(Beginning of Records for the exercise)
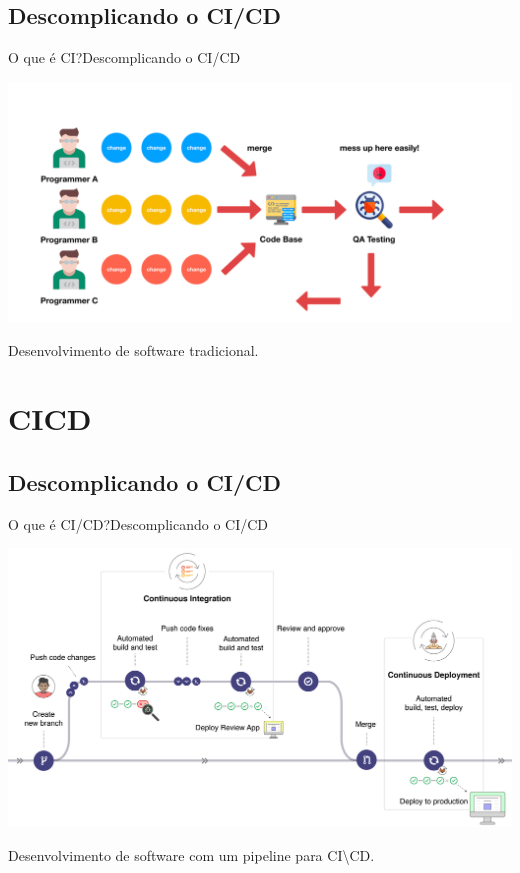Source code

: \documentclass[10pt]{beamer}
\begin{document}
\subsection{Descomplicando o CI/CD}
\begin{frame}{O que é CI?}{Descomplicando o CI/CD}
  \begin{center}
    \includegraphics[scale=0.25]{images/traditional.png}
  \end{center}
  \begin{center}
      Desenvolvimento de software tradicional.
   \end{center}
\end{frame}

\section{CICD}
\subsection{Descomplicando o CI/CD}
\begin{frame}{O que é CI/CD?}{Descomplicando o CI/CD}
  \begin{center}
    \includegraphics[scale=0.09]{images/workflow.png}
  \end{center}
  \begin{center}
      Desenvolvimento de software com um pipeline para CI\textbackslash CD.
   \end{center}
\end{frame}
\end{document}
(End of Records for the exercise)
Assignment = All entries above, minus the pictures, should be repeated exactly.

Solution below =
Source code

: \documentclass[10pt]{beamer}
\begin{document}
\subsection{Descomplicando o CI/CD}
\begin{frame}{O que é CI?}{Descomplicando o CI/CD}
  \begin{center}
    \includegraphics[scale=0.25]{images/traditional.png}
  \end{center}
  \begin{center}
      Desenvolvimento de software tradicional.
   \end{center}
\end{frame}

\section{CICD}
\subsection{Descomplicando o CI/CD}
\begin{frame}{O que é CI/CD?}{Descomplicando o CI/CD}
  \begin{center}
    \includegraphics[scale=0.09]{images/workflow.png}
  \end{center}
  \begin{center}
      Desenvolvimento de software com um pipeline para CI\textbackslash CD.
   \end{center}
\end{frame}
\end{document}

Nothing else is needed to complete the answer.